Алик увлекся, и только шестое чувство подсказало – что-то не так, надо оглядеться. Ксения! Трудно передать захлестнувшую радость – пришла! Ко мне! Второй раз!
– Здравствуйте, Алик, только телевизора, да ещё на груди, вам не хватало! Завтра у вас его заберут и правильно сделают.
– Ничего подобного, сделают неправильно! Сотвориться высшая несправедливость по отношению к моему другу, которому стоило колоссальных усилий, чтобы изъять из номерной лаборатории этот аппарат для контроля работы правого желудочка левого предсердия ...
– Что, что? Это он так проносил через вахтеров? – расхохоталась Ксения, - теперь вы спать допоздна не будете. Юрик, брат мой, тоже любитель хоккея, до двух часов сидит, утром не добудишься.
Она взяла грушу и повертела в руках, удивленно покачивая головой.
– Чего только природа не вытворит! Где взяли такое чудо?
– На рынке, Ксюша, на Центральном рынке, лучше скажите, как ваши дела, как идет подготовка в институт? Рановато, к августу подзабыть можно.
– В прошлом году я получила тройку по химии, сейчас ею и занимаюсь.
– А развлечения, романы?
– Да что вы, Алик – улыбнулась Ксения, – какие романы, какие развлечения, времени абсолютно нет! Послезавтра Райкин в театре эстрады, а билетов нигде нет. Марина, сестра моя, пол Москвы обегала и все зря! Обидно, так хотели пойти.

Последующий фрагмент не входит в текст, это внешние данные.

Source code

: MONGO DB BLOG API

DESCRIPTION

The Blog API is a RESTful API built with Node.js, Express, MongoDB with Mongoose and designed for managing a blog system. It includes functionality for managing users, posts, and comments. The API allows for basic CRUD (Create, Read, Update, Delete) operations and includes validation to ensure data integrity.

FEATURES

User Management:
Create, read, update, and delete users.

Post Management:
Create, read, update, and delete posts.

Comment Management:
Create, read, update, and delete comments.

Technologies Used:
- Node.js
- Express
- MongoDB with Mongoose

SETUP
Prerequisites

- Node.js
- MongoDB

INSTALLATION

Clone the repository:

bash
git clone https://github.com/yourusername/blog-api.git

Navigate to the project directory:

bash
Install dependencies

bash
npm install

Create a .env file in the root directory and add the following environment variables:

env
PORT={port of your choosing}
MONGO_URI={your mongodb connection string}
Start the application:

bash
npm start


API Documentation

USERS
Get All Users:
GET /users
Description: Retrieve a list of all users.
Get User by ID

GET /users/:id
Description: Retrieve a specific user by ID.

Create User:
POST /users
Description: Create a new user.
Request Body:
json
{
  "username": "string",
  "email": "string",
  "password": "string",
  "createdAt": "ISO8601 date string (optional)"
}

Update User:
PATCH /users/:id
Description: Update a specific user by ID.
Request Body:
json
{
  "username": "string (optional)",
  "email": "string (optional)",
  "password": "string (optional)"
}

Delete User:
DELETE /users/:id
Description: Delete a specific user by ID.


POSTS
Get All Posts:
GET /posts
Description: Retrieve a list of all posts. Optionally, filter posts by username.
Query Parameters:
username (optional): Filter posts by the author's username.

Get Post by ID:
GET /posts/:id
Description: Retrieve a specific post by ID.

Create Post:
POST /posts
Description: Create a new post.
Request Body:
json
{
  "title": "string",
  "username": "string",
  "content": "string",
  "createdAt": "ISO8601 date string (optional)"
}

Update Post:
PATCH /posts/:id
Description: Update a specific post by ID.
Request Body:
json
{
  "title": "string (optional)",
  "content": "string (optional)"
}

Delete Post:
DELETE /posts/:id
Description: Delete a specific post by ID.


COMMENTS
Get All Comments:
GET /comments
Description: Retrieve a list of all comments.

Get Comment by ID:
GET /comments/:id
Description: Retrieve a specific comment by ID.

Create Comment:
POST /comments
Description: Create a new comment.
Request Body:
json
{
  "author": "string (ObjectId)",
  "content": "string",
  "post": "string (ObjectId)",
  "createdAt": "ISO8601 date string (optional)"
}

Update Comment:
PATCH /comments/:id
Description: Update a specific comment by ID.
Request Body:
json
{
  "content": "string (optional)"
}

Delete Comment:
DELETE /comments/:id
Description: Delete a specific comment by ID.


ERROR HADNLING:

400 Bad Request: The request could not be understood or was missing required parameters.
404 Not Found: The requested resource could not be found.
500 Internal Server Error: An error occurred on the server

– Ну, Ксюша, этот вопрос легче легкого решить. Запишите телефон, это Геннадий Михайлович Дудник, скажите, что я просил два, нет, три билета для сотрудников больницы, и возьмите с собой нашу Танечку, чтобы обиды на друзей сгладить, шляются когда попало! И не отказывайтесь, ему это будет стоить одного звонка, не бог весть, какой тяжелый труд.
– Спасибо, Алик, но это неловко – просить незнакомого человека.

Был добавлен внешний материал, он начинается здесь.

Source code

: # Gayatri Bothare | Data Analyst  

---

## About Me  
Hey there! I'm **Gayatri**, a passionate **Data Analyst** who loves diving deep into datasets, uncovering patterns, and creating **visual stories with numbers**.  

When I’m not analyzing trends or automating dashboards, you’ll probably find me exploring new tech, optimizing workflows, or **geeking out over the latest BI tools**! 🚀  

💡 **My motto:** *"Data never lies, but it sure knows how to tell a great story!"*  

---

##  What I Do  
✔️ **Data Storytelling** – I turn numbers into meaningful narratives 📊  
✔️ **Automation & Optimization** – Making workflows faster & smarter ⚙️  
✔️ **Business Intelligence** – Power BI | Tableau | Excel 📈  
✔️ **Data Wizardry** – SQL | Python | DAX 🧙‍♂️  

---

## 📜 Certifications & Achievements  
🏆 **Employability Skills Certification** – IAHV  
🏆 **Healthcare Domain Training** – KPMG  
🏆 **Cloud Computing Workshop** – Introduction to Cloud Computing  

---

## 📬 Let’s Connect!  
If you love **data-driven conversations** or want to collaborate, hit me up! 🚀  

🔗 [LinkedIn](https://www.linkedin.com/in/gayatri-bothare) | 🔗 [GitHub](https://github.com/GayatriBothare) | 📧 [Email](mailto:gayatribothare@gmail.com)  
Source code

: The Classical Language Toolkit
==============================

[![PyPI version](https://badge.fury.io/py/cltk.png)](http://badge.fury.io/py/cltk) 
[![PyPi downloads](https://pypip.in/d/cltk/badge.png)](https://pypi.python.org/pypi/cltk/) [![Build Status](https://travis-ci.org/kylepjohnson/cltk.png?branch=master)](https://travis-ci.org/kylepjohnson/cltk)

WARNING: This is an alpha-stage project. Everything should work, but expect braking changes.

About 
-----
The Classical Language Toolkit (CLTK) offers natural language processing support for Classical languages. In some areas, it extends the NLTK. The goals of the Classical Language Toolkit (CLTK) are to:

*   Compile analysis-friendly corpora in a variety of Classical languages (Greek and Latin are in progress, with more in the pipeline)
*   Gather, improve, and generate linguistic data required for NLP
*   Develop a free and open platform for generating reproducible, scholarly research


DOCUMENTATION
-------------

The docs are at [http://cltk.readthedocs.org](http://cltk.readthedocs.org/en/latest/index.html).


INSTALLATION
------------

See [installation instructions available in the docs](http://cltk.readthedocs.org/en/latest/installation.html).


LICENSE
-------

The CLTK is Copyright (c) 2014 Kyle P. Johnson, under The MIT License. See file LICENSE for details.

– Ксения, ерунда, он же член моей семьи, близкий друг.
– Спасибо, Алик, я попробую, и Танечке скажу. Мне пора в палату, до свидания. Алик, не горячитесь, все постепенно и аккуратно.
И ушла!
- Какая приятная девушка! – Оскар Аронович внимательно посмотрел на Алика, и Алик вдруг смутился.
ххх
Поздно ночью, во время своего дежурства, в палату пришел Поповский. В полутьме он показался Алику совсем уж гигантом с головой, поблескивающей даже в темноте. Сел рядом с кроватью, помял живот, послушал сердце, причем, удивительно, по старинке – прижав ухо к груди. Внимательно посмотрел на Алика и сказал – парень, мне докладывали, что ты болезни не испугался, и впредь не сдавайся, запомни, если сейчас не начнешь давать себе команду, что здоров, никогда не вылечишься, я и лекарства только помощники, главный лекарь ты сам, твой бойцовский дух.
Алик понял – телевизор легализован окончательно, а рецепт на редкость правильный, где-то я и сам так думал!
Утром Солнцева с сомнением посмотрела на телевизор, понятно было, что ей уже доложили, поинтересовалась, когда Алик уснул? Услышав – как обычно, только без снотворных, покачала с сомнением и разрешила Алику сидеть в кровати, изредка свешивая ноги. Праздник!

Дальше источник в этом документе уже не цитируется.